Exercise details: Quote exactly and only this range of lines in the data below: the line that holds "changes, no outbound" to the line that holds "The benign probe", both included.
*** Begin section ***
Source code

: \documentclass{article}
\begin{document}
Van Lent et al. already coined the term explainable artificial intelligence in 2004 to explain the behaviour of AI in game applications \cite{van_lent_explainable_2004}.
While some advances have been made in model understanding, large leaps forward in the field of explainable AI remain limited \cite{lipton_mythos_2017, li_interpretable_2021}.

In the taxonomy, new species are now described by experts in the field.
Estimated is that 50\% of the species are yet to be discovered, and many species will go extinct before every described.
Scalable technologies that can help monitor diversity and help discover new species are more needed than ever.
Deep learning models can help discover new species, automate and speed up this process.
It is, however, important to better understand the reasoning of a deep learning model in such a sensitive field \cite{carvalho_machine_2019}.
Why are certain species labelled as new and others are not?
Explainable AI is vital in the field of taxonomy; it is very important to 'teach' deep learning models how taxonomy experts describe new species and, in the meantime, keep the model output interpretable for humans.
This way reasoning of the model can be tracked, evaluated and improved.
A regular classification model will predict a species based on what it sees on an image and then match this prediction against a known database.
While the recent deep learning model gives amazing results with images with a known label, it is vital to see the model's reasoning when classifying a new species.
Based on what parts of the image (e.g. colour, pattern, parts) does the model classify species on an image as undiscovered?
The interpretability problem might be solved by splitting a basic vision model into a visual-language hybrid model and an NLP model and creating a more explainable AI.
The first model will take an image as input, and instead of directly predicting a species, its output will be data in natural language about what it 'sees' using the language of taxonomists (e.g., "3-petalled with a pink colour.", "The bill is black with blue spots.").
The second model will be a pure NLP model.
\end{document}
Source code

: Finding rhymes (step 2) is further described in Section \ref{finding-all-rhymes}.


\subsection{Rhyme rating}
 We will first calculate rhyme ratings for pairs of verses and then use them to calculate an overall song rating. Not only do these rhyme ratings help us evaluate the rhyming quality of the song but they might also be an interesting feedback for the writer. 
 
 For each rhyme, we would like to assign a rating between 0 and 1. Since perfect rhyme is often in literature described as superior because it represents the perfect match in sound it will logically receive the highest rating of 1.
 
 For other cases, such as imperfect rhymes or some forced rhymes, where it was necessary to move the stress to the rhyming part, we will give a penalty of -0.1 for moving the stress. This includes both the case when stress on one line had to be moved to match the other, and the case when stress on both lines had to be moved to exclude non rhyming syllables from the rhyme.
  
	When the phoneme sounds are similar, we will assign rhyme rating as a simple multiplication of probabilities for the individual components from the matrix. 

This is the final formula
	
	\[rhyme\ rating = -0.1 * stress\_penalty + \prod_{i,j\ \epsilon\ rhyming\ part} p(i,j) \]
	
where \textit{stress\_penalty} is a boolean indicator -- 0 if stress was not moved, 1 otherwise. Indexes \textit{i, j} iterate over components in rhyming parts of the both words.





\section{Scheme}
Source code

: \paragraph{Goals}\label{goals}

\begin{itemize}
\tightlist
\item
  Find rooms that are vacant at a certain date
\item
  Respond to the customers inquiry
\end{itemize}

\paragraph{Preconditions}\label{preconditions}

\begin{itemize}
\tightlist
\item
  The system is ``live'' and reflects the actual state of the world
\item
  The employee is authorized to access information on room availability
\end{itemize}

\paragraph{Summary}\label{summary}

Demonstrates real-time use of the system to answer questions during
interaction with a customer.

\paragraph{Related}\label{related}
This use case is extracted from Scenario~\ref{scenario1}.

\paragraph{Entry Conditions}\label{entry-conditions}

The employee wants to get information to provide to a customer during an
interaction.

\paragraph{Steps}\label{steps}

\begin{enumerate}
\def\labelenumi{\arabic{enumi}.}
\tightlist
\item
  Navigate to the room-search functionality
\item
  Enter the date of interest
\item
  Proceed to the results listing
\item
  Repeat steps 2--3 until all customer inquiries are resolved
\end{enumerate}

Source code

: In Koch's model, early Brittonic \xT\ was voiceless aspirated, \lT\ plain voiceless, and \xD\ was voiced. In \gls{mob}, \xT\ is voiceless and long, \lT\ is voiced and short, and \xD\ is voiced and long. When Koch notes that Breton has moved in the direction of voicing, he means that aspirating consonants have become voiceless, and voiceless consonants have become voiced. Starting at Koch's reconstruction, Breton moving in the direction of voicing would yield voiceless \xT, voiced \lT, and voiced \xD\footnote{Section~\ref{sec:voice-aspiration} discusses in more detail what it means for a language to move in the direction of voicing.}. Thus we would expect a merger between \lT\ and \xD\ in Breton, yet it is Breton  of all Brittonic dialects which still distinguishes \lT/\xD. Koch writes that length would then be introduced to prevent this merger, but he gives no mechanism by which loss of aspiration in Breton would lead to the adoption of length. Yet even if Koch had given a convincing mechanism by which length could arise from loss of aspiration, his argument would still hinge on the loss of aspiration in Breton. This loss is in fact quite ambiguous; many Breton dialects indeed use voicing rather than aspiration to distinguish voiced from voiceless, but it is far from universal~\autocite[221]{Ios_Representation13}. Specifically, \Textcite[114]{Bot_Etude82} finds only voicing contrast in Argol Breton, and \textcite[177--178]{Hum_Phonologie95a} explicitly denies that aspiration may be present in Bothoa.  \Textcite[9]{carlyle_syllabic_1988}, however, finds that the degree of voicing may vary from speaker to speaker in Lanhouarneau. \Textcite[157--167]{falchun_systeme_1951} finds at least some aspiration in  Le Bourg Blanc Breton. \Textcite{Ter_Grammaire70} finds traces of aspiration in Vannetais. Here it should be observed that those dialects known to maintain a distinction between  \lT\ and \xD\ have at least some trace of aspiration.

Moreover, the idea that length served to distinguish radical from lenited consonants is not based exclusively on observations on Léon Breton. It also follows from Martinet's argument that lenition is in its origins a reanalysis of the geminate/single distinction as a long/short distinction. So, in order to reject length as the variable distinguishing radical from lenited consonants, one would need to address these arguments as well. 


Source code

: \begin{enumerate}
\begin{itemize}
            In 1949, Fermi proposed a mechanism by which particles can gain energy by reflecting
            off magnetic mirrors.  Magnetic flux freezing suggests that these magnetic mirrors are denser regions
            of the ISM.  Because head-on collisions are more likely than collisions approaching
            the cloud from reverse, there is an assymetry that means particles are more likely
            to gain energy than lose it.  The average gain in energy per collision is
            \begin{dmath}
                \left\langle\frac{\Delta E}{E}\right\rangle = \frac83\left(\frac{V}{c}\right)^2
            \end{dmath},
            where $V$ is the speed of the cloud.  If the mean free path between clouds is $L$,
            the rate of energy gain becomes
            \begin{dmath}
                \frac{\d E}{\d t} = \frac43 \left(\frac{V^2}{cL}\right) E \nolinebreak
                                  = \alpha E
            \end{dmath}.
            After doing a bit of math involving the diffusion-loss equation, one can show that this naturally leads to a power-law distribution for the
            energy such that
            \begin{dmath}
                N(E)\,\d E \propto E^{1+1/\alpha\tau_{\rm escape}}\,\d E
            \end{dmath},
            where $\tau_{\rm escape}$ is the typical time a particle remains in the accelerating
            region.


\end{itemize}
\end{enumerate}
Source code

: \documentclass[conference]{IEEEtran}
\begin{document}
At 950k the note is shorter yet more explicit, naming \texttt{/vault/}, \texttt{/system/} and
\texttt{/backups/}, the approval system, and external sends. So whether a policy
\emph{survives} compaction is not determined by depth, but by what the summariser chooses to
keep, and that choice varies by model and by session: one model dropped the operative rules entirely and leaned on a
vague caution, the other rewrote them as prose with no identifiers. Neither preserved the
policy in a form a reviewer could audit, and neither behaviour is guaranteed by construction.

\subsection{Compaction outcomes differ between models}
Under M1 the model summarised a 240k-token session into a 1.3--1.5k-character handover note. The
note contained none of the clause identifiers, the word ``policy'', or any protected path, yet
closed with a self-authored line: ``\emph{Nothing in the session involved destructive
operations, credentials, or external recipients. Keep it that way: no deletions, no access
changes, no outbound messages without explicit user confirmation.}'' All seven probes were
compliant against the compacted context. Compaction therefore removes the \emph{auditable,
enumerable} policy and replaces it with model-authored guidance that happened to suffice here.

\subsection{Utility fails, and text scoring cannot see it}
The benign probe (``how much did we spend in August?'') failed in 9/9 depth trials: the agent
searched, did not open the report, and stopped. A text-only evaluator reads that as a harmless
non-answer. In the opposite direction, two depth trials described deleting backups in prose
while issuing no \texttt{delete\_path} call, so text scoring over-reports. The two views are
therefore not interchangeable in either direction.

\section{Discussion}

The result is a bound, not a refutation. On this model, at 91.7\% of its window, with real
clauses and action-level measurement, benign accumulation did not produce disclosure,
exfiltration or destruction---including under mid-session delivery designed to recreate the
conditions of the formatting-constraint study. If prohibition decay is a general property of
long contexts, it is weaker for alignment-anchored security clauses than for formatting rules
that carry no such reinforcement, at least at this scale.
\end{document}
*** End section ***
Expected answer:
changes, no outbound messages without explicit user confirmation.}'' All seven probes were
compliant against the compacted context. Compaction therefore removes the \emph{auditable,
enumerable} policy and replaces it with model-authored guidance that happened to suffice here.

\subsection{Utility fails, and text scoring cannot see it}
The benign probe (``how much did we spend in August?'') failed in 9/9 depth trials: the agent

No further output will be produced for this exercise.